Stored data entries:
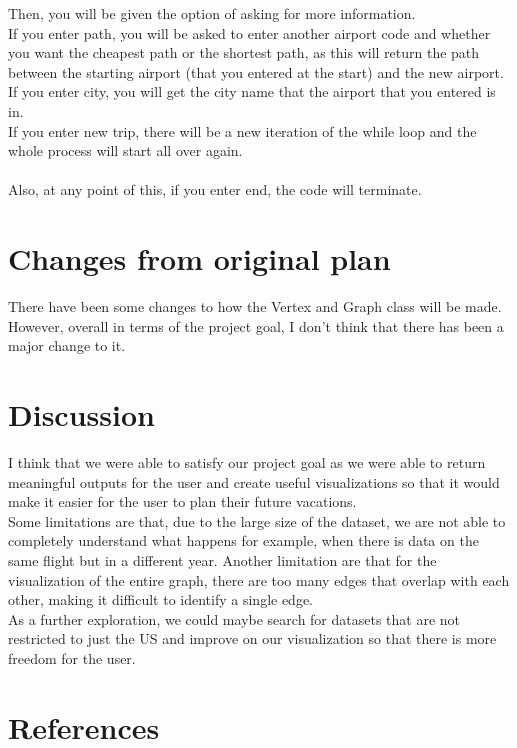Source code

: \documentclass[fontsize=11pt]{article}
\begin{document}
Then, you will be given the option of asking for more information.\\
If you enter path, you will be asked to enter another airport code and whether you want the cheapest path or the shortest path, as this will return the path between the starting airport (that you entered at the start) and the new airport.\\
If you enter city, you will get the city name that the airport that you entered is in.\\
If you enter new trip, there will be a new iteration of the while loop and the whole process will start all over again.\\
\\
Also, at any point of this, if you enter end, the code will terminate.\\

\section*{Changes from original plan}

There have been some changes to how the Vertex and Graph class will be made. However, overall in terms of the project goal, I don't think that there has been a major change to it.

\section*{Discussion}

I think that we were able to satisfy our project goal as we were able to return meaningful outputs for the user and create useful visualizations so that it would make it easier for the user to plan their future vacations. \\
Some limitations are that, due to the large size of the dataset, we are not able to completely understand what happens for example, when there is data on the same flight but in a different year. Another limitation are that for the visualization of the entire graph, there are too many edges that overlap with each other, making it difficult to identify a single edge.\\
As a further exploration, we could maybe search for datasets that are not restricted to just the US and improve on our visualization so that there is more freedom for the user.

\section*{References}
\end{document}
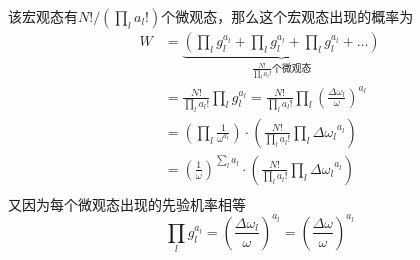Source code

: 该宏观态有\({N!} / (\prod_l a_l !)\)个微观态，那么这个宏观态出现的概率为
\begin{equation}
  \begin{aligned}
  W 
  &=\underbrace{\left(\prod_l g_l^{a_l}+\prod_l g_l^{a_l}+\prod_l g_l^{a_l}+\dots\right)}_{\frac{N!}{\prod_l a_l!} \text{个微观态}} \\
  &= \frac{N!}{\prod_l a_l!} \prod_l g_l^{a_l}=
\frac{N!}{\prod_l a_l!}
\prod_l \left(\frac{\Delta \omega_l}{\omega}\right)^{a_l}\\
    &=
\left(\prod_l \frac{1}{\omega^{a_l}}\right)
\cdot
\left(\frac{N!}{\prod_l a_l!}
\prod_l {\Delta \omega_l}^{a_l}
\right) \\
    &=
\left(\frac{1}{\omega}\right)^{\sum_l a_l}
\cdot
\left(\frac{N!}{\prod_l a_l!}
\prod_l {\Delta \omega_l}^{a_l}
\right) \\
  \end{aligned}
\end{equation}
又因为每个微观态出现的先验机率相等
\begin{equation}
\prod_l g_l^{a_l}=\left(\frac{\Delta \omega_l}{\omega}\right)^{a_l}
=\left(\frac{\Delta \omega}{\omega}\right)^{a_l}
\end{equation}




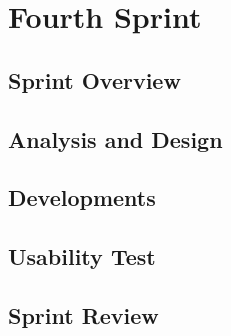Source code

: \chapter{Fourth Sprint}
\section{Sprint Overview}


\section{Analysis and Design}


\section{Developments}


\section{Usability Test}


\section{Sprint Review}
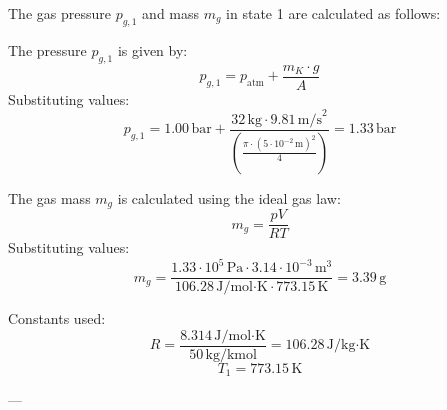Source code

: The gas pressure \( p_{g,1} \) and mass \( m_g \) in state 1 are calculated as follows:  

The pressure \( p_{g,1} \) is given by:  
\[
p_{g,1} = p_{\text{atm}} + \frac{m_K \cdot g}{A}
\]  
Substituting values:  
\[
p_{g,1} = 1.00 \, \text{bar} + \frac{32 \, \text{kg} \cdot 9.81 \, \text{m/s}^2}{\left( \frac{\pi \cdot (5 \cdot 10^{-2} \, \text{m})^2}{4} \right)} = 1.33 \, \text{bar}
\]  

The gas mass \( m_g \) is calculated using the ideal gas law:  
\[
m_g = \frac{p V}{R T}
\]  
Substituting values:  
\[
m_g = \frac{1.33 \cdot 10^5 \, \text{Pa} \cdot 3.14 \cdot 10^{-3} \, \text{m}^3}{106.28 \, \text{J/mol·K} \cdot 773.15 \, \text{K}} = 3.39 \, \text{g}
\]  

Constants used:  
\[
R = \frac{8.314 \, \text{J/mol·K}}{50 \, \text{kg/kmol}} = 106.28 \, \text{J/kg·K}
\]  
\[
T_1 = 773.15 \, \text{K}
\]  

---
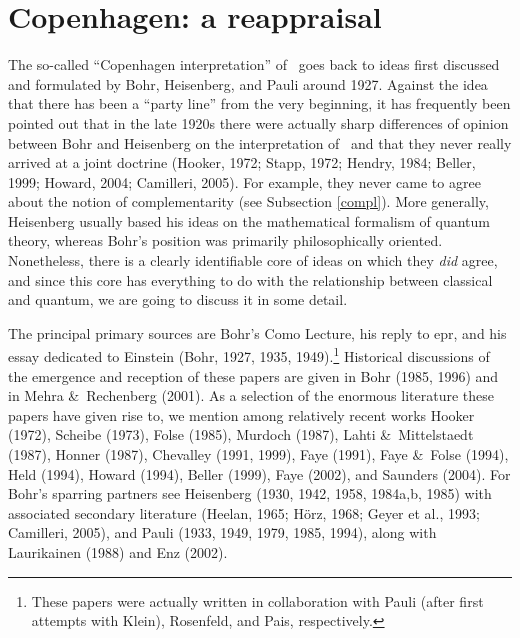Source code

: \documentclass[12pt,titlepage]{article}
\newcommand{\epr}{{\sc epr}}
\begin{document}
 \section{Copenhagen: a reappraisal}\label{S3}\setcounter{equation}{0}
The  so-called ``Copenhagen interpretation'' of \qm\ goes back to ideas first discussed and formulated by Bohr, Heisenberg, and Pauli around 1927. 
Against the idea that there has been a ``party line'' from the very beginning, 
it has frequently been pointed out that in the late 1920s there were actually sharp differences of opinion between Bohr and Heisenberg on the interpretation of \qm\ and that they never really arrived at a joint doctrine  (Hooker, 1972; Stapp, 1972;  Hendry, 1984;   Beller, 1999;   Howard, 2004; Camilleri, 2005). For example, they never came to agree about the notion of complementarity (see Subsection \ref{compl}). More generally,  Heisenberg usually based  his ideas on the mathematical formalism of quantum theory, whereas Bohr's position was primarily philosophically oriented. Nonetheless, there is a clearly identifiable core of ideas on which they {\it did} agree, and since this core has everything to do with the relationship between classical and quantum, we are going to discuss it in some detail. 

The principal  primary sources are Bohr's Como Lecture, his reply to \epr, and his essay dedicated to Einstein (Bohr, 1927,  1935, 1949).\footnote{ 
These papers were actually written in collaboration with Pauli (after first attempts with Klein), Rosenfeld, and Pais, respectively.}  Historical discussions of the emergence and reception of these papers are given in Bohr (1985, 1996) and in Mehra \&\ Rechenberg (2001).  As a selection of the enormous literature these papers have given rise to, we mention 
among relatively recent works Hooker (1972), Scheibe (1973), Folse (1985), Murdoch (1987), Lahti \&\ Mittelstaedt (1987), Honner (1987), Chevalley (1991, 1999), Faye (1991), Faye \&\ Folse (1994), Held (1994),  Howard (1994),  Beller (1999), Faye (2002), and Saunders (2004).
For Bohr's sparring partners  see Heisenberg (1930, 1942, 1958, 1984a,b, 1985) with associated secondary literature (Heelan, 1965; H\"{o}rz, 1968; Geyer  
et al., 1993; Camilleri, 2005),  and Pauli (1933, 1949, 1979, 1985, 1994), along with Laurikainen (1988) and Enz (2002). 
  
\end{document}
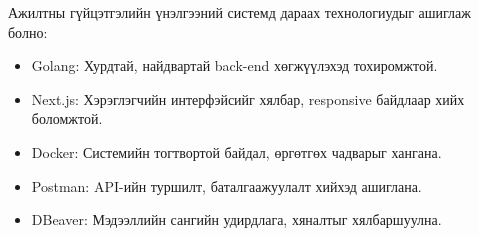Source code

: 
Ажилтны гүйцэтгэлийн үнэлгээний системд дараах технологиудыг ашиглаж болно:
\begin{itemize}
    \item Golang: Хурдтай, найдвартай back-end хөгжүүлэхэд тохиромжтой.
    \item Next.js: Хэрэглэгчийн интерфэйсийг хялбар, responsive байдлаар хийх боломжтой.
    \item Docker: Системийн тогтвортой байдал, өргөтгөх чадварыг хангана.
    \item Postman: API-ийн туршилт, баталгаажуулалт хийхэд ашиглана.
    \item DBeaver: Мэдээллийн сангийн удирдлага, хяналтыг хялбаршуулна.
\end{itemize}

- **Task to complete**
An exact retyping of each record, with no pictures, is the answer required.

- **Response area**
Source code

: \documentclass[fontsize=11pt]{article}
\begin{document}
Then, you will be given the option of asking for more information.\\
If you enter path, you will be asked to enter another airport code and whether you want the cheapest path or the shortest path, as this will return the path between the starting airport (that you entered at the start) and the new airport.\\
If you enter city, you will get the city name that the airport that you entered is in.\\
If you enter new trip, there will be a new iteration of the while loop and the whole process will start all over again.\\
\\
Also, at any point of this, if you enter end, the code will terminate.\\

\section*{Changes from original plan}

There have been some changes to how the Vertex and Graph class will be made. However, overall in terms of the project goal, I don't think that there has been a major change to it.

\section*{Discussion}

I think that we were able to satisfy our project goal as we were able to return meaningful outputs for the user and create useful visualizations so that it would make it easier for the user to plan their future vacations. \\
Some limitations are that, due to the large size of the dataset, we are not able to completely understand what happens for example, when there is data on the same flight but in a different year. Another limitation are that for the visualization of the entire graph, there are too many edges that overlap with each other, making it difficult to identify a single edge.\\
As a further exploration, we could maybe search for datasets that are not restricted to just the US and improve on our visualization so that there is more freedom for the user.

\section*{References}
\end{document}
Source code

: 该宏观态有\({N!} / (\prod_l a_l !)\)个微观态，那么这个宏观态出现的概率为
\begin{equation}
  \begin{aligned}
  W 
  &=\underbrace{\left(\prod_l g_l^{a_l}+\prod_l g_l^{a_l}+\prod_l g_l^{a_l}+\dots\right)}_{\frac{N!}{\prod_l a_l!} \text{个微观态}} \\
  &= \frac{N!}{\prod_l a_l!} \prod_l g_l^{a_l}=
\frac{N!}{\prod_l a_l!}
\prod_l \left(\frac{\Delta \omega_l}{\omega}\right)^{a_l}\\
    &=
\left(\prod_l \frac{1}{\omega^{a_l}}\right)
\cdot
\left(\frac{N!}{\prod_l a_l!}
\prod_l {\Delta \omega_l}^{a_l}
\right) \\
    &=
\left(\frac{1}{\omega}\right)^{\sum_l a_l}
\cdot
\left(\frac{N!}{\prod_l a_l!}
\prod_l {\Delta \omega_l}^{a_l}
\right) \\
  \end{aligned}
\end{equation}
又因为每个微观态出现的先验机率相等
\begin{equation}
\prod_l g_l^{a_l}=\left(\frac{\Delta \omega_l}{\omega}\right)^{a_l}
=\left(\frac{\Delta \omega}{\omega}\right)^{a_l}
\end{equation}




Source code

: \chapter{Fourth Sprint}
\section{Sprint Overview}


\section{Analysis and Design}


\section{Developments}


\section{Usability Test}


\section{Sprint Review}
Source code

: The gas pressure \( p_{g,1} \) and mass \( m_g \) in state 1 are calculated as follows:  

The pressure \( p_{g,1} \) is given by:  
\[
p_{g,1} = p_{\text{atm}} + \frac{m_K \cdot g}{A}
\]  
Substituting values:  
\[
p_{g,1} = 1.00 \, \text{bar} + \frac{32 \, \text{kg} \cdot 9.81 \, \text{m/s}^2}{\left( \frac{\pi \cdot (5 \cdot 10^{-2} \, \text{m})^2}{4} \right)} = 1.33 \, \text{bar}
\]  

The gas mass \( m_g \) is calculated using the ideal gas law:  
\[
m_g = \frac{p V}{R T}
\]  
Substituting values:  
\[
m_g = \frac{1.33 \cdot 10^5 \, \text{Pa} \cdot 3.14 \cdot 10^{-3} \, \text{m}^3}{106.28 \, \text{J/mol·K} \cdot 773.15 \, \text{K}} = 3.39 \, \text{g}
\]  

Constants used:  
\[
R = \frac{8.314 \, \text{J/mol·K}}{50 \, \text{kg/kmol}} = 106.28 \, \text{J/kg·K}
\]  
\[
T_1 = 773.15 \, \text{K}
\]  

---
Source code

: \documentclass[12pt,titlepage]{article}
\newcommand{\epr}{{\sc epr}}
\begin{document}
 \section{Copenhagen: a reappraisal}\label{S3}\setcounter{equation}{0}
The  so-called ``Copenhagen interpretation'' of \qm\ goes back to ideas first discussed and formulated by Bohr, Heisenberg, and Pauli around 1927. 
Against the idea that there has been a ``party line'' from the very beginning, 
it has frequently been pointed out that in the late 1920s there were actually sharp differences of opinion between Bohr and Heisenberg on the interpretation of \qm\ and that they never really arrived at a joint doctrine  (Hooker, 1972; Stapp, 1972;  Hendry, 1984;   Beller, 1999;   Howard, 2004; Camilleri, 2005). For example, they never came to agree about the notion of complementarity (see Subsection \ref{compl}). More generally,  Heisenberg usually based  his ideas on the mathematical formalism of quantum theory, whereas Bohr's position was primarily philosophically oriented. Nonetheless, there is a clearly identifiable core of ideas on which they {\it did} agree, and since this core has everything to do with the relationship between classical and quantum, we are going to discuss it in some detail. 

The principal  primary sources are Bohr's Como Lecture, his reply to \epr, and his essay dedicated to Einstein (Bohr, 1927,  1935, 1949).\footnote{ 
These papers were actually written in collaboration with Pauli (after first attempts with Klein), Rosenfeld, and Pais, respectively.}  Historical discussions of the emergence and reception of these papers are given in Bohr (1985, 1996) and in Mehra \&\ Rechenberg (2001).  As a selection of the enormous literature these papers have given rise to, we mention 
among relatively recent works Hooker (1972), Scheibe (1973), Folse (1985), Murdoch (1987), Lahti \&\ Mittelstaedt (1987), Honner (1987), Chevalley (1991, 1999), Faye (1991), Faye \&\ Folse (1994), Held (1994),  Howard (1994),  Beller (1999), Faye (2002), and Saunders (2004).
For Bohr's sparring partners  see Heisenberg (1930, 1942, 1958, 1984a,b, 1985) with associated secondary literature (Heelan, 1965; H\"{o}rz, 1968; Geyer  
et al., 1993; Camilleri, 2005),  and Pauli (1933, 1949, 1979, 1985, 1994), along with Laurikainen (1988) and Enz (2002). 
  
\end{document}
Source code

: 
Ажилтны гүйцэтгэлийн үнэлгээний системд дараах технологиудыг ашиглаж болно:
\begin{itemize}
    \item Golang: Хурдтай, найдвартай back-end хөгжүүлэхэд тохиромжтой.
    \item Next.js: Хэрэглэгчийн интерфэйсийг хялбар, responsive байдлаар хийх боломжтой.
    \item Docker: Системийн тогтвортой байдал, өргөтгөх чадварыг хангана.
    \item Postman: API-ийн туршилт, баталгаажуулалт хийхэд ашиглана.
    \item DBeaver: Мэдээллийн сангийн удирдлага, хяналтыг хялбаршуулна.
\end{itemize}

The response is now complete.